9. Ricominciare politicamente da capo per ricostruire la sinistra in Italia e in Europa non vuol dire contrarre la malattia del nuovismo che è un'apologetica dell'innovazione che ora si fa addirittura grottesca di fronte ad una realtà come quella attuale che fa dire come scriveva Gorz "Non è un capitalismo in crisi, ma è la crisi del capitalismo che scuote profondamente la realtà". Essa genera a sua volta una crisi di civiltà e un rischio per l'umanità tutta. Un'adesione all'attuale modernizzazione è semplicemente insensata. Né vuol dire essere dimentichi del passato. Il movimento operaio del '900 è il mondo da cui veniamo. Delle tre grandi direttrici su cui si è sviluppato, la prima è morta nella tragedia, ed è quella che, sulla rottura rivoluzionaria, ha fondato la costruzione dello stato e di ciò che è stato chiamato il comunismo reale; la seconda è molto, molto malata, ed è quella che, in tutta la seconda metà del secolo, specie in Europa, ha continuato a porsi il tema della trasformazione della società capitalista diventando protagonista del compromesso democratico dei 30 anni gloriosi; la terza è ancora vitale (anche per la conferma, seppur anche spiazzante, che le viene dalle grandi mutazioni di cui il capitalismo è capace per riconfermarsi) ed è il nucleo forte della critica al capitalismo proprio dell'impianto marxiano.

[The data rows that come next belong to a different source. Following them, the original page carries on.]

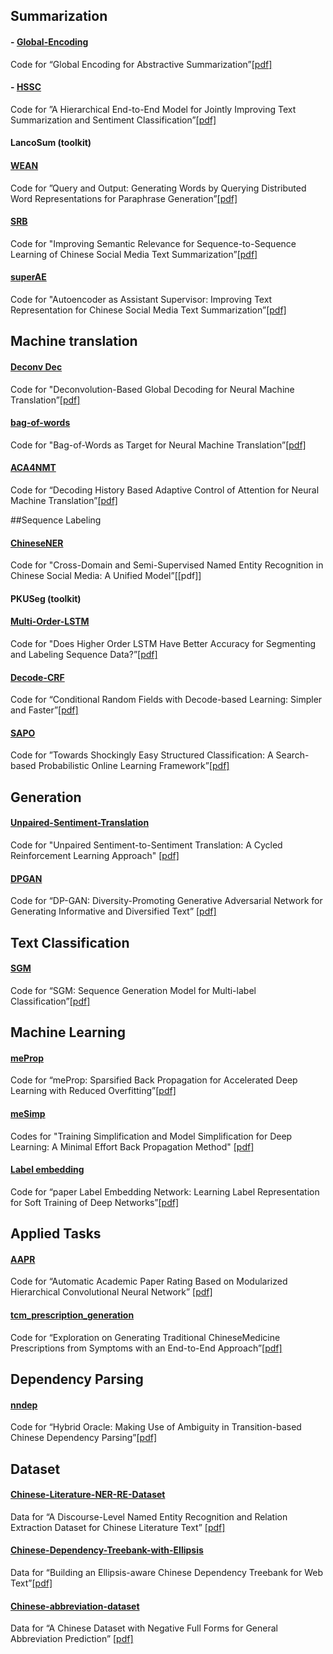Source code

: ## Summarization 

#### - [Global-Encoding](https://github.com/lancopku/Global-Encoding)
Code for “Global Encoding for Abstractive Summarization”[[pdf]](https://arxiv.org/abs/1805.03989)

#### - [HSSC](https://github.com/lancopku/HSSC)
Code for ”A Hierarchical End-to-End Model for Jointly Improving Text Summarization and Sentiment Classification”[[pdf]](https://arxiv.org/pdf/1805.01089.pdf)

#### LancoSum (toolkit)

#### [WEAN](https://github.com/lancopku/WEAN)
Code for ”Query and Output: Generating Words by Querying Distributed Word Representations for Paraphrase Generation”[[pdf]](https://arxiv.org/pdf/1803.01465.pdf)

#### [SRB](https://github.com/lancopku/SRB)
Code for "Improving Semantic Relevance for Sequence-to-Sequence Learning of Chinese Social Media Text Summarization”[[pdf]](https://arxiv.org/pdf/1706.02459.pdf)

#### [superAE](https://github.com/lancopku/superAE)
Code for "Autoencoder as Assistant Supervisor: Improving Text Representation for Chinese Social Media Text Summarization”[[pdf]](https://arxiv.org/pdf/1805.04869.pdf)


## Machine translation

#### [Deconv Dec](https://github.com/lancopku/DeconvDec)
Code for "Deconvolution-Based Global Decoding for Neural Machine Translation”[[pdf]](https://arxiv.org/pdf/1806.03692.pdf)

#### [bag-of-words](https://github.com/lancopku/bag-of-words)
Code for "Bag-of-Words as Target for Neural Machine Translation”[[pdf]](https://arxiv.org/pdf/1805.04871.pdf)

#### [ACA4NMT](https://github.com/lancopku/ACA4NMT)
Code for “Decoding History Based Adaptive Control of Attention for Neural Machine Translation”[[pdf]](https://arxiv.org/pdf/1802.01812.pdf)

##Sequence Labeling

#### [ChineseNER](https://github.com/lancopku/ChineseNER)
Code for "Cross-Domain and Semi-Supervised Named Entity Recognition in Chinese Social Media: A Unified Model”[[pdf]]

#### PKUSeg (toolkit)

#### [Multi-Order-LSTM](https://github.com/lancopku/Multi-Order-LSTM)
Code for "Does Higher Order LSTM Have Better Accuracy for Segmenting and Labeling Sequence Data?”[[pdf]](https://arxiv.org/pdf/1711.08231.pdf)

#### [Decode-CRF](https://github.com/lancopku/Decode-CRF)
Code for “Conditional Random Fields with Decode-based Learning: Simpler and Faster”[[pdf]](https://arxiv.org/pdf/1503.08381.pdf)

#### [SAPO](https://github.com/lancopku/SAPO)
Code for ”Towards Shockingly Easy Structured Classification: A Search-based Probabilistic Online Learning Framework”[[pdf]](https://arxiv.org/pdf/1503.08381.pdf)


## Generation

#### [Unpaired-Sentiment-Translation](https://github.com/lancopku/Unpaired-Sentiment-Translation)
Code for "Unpaired Sentiment-to-Sentiment Translation: A Cycled Reinforcement Learning Approach" [[pdf]](https://arxiv.org/abs/1805.05181)

#### [DPGAN](https://github.com/lancopku/DPGAN)
Code for “DP-GAN: Diversity-Promoting Generative Adversarial Network for Generating Informative and Diversified Text” [[pdf]](https://arxiv.org/pdf/1802.01345.pdf)


## Text Classification

#### [SGM](https://github.com/lancopku/SGM)
Code for “SGM: Sequence Generation Model for Multi-label Classification”[[pdf]](https://arxiv.org/pdf/1806.04822.pdf)


## Machine Learning

#### [meProp](https://github.com/lancopku/meProp)
Code for “meProp: Sparsified Back Propagation for Accelerated Deep Learning with Reduced Overfitting”[[pdf]](http://proceedings.mlr.press/v70/sun17c/sun17c.pdf)

#### [meSimp](https://github.com/lancopku/meSimp)
Codes for "Training Simplification and Model Simplification for Deep Learning: A Minimal Effort Back Propagation Method" [[pdf]](https://arxiv.org/pdf/1711.06528.pdf)

#### [Label embedding](https://github.com/lancopku/label-embedding-network)
Code for “paper Label Embedding Network: Learning Label Representation for Soft Training of Deep Networks”[[pdf]](https://arxiv.org/pdf/1711.06528.pdf)


## Applied Tasks

#### [AAPR](https://github.com/lancopku/AAPR)
Code for “Automatic Academic Paper Rating Based on Modularized Hierarchical Convolutional Neural Network”
[[pdf]](https://github.com/lancopku/AAPR)

#### [tcm_prescription_generation](https://github.com/lancopku/tcm_prescription_generation)
Code for “Exploration on Generating Traditional ChineseMedicine Prescriptions from Symptoms with an End-to-End Approach”[[pdf]](https://arxiv.org/pdf/1801.09030.pdf)


## Dependency Parsing

#### [nndep](https://github.com/lancopku/nndep)
Code for “Hybrid Oracle: Making Use of Ambiguity in Transition-based Chinese Dependency Parsing”[[pdf]](https://arxiv.org/pdf/1711.10163.pdf)


## Dataset
#### [Chinese-Literature-NER-RE-Dataset](https://github.com/lancopku/Chinese-Literature-NER-RE-Dataset)
Data for “A Discourse-Level Named Entity Recognition and Relation Extraction Dataset for Chinese Literature Text” [[pdf]](https://arxiv.org/pdf/1711.07010.pdf)

#### [Chinese-Dependency-Treebank-with-Ellipsis](https://github.com/lancopku/Chinese-Dependency-Treebank-with-Ellipsis)
Data for “Building an Ellipsis-aware Chinese Dependency Treebank for Web Text”[[pdf]](https://arxiv.org/pdf/1801.06613.pdf)

#### [Chinese-abbreviation-dataset](https://github.com/lancopku/Chinese-abbreviation-dataset)
Data for “A Chinese Dataset with Negative Full Forms for General Abbreviation Prediction” [[pdf]](https://arxiv.org/pdf/1712.06289.pdf)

Proprio in ragione della sua vitalità convince ancora la tesi propagata da grandi intellettuali marxisti già alla fine del secolo scorso di andare oltre Marx, tesi che pretende una duplice opposizione, sia nei confronti di chi ne propone l'abbandono, sia di chi ne propone una acritica nuova adozione. Si può pensare di mettere a frutto la vitalità della teoria, consapevoli anche della sua maturità, proprio cercando la relazione con due contraddizioni altrettanto decisive nella critica al nuovo capitalismo totalizzante, quella tra ambiente e sviluppo e quella di genere. Un forte spirito di ricerca nella teoria critica del capitalismo dovrebbe alimentare una tendenza culturale e politica necessaria, insieme ad altre, alla rinascita politica della sinistra.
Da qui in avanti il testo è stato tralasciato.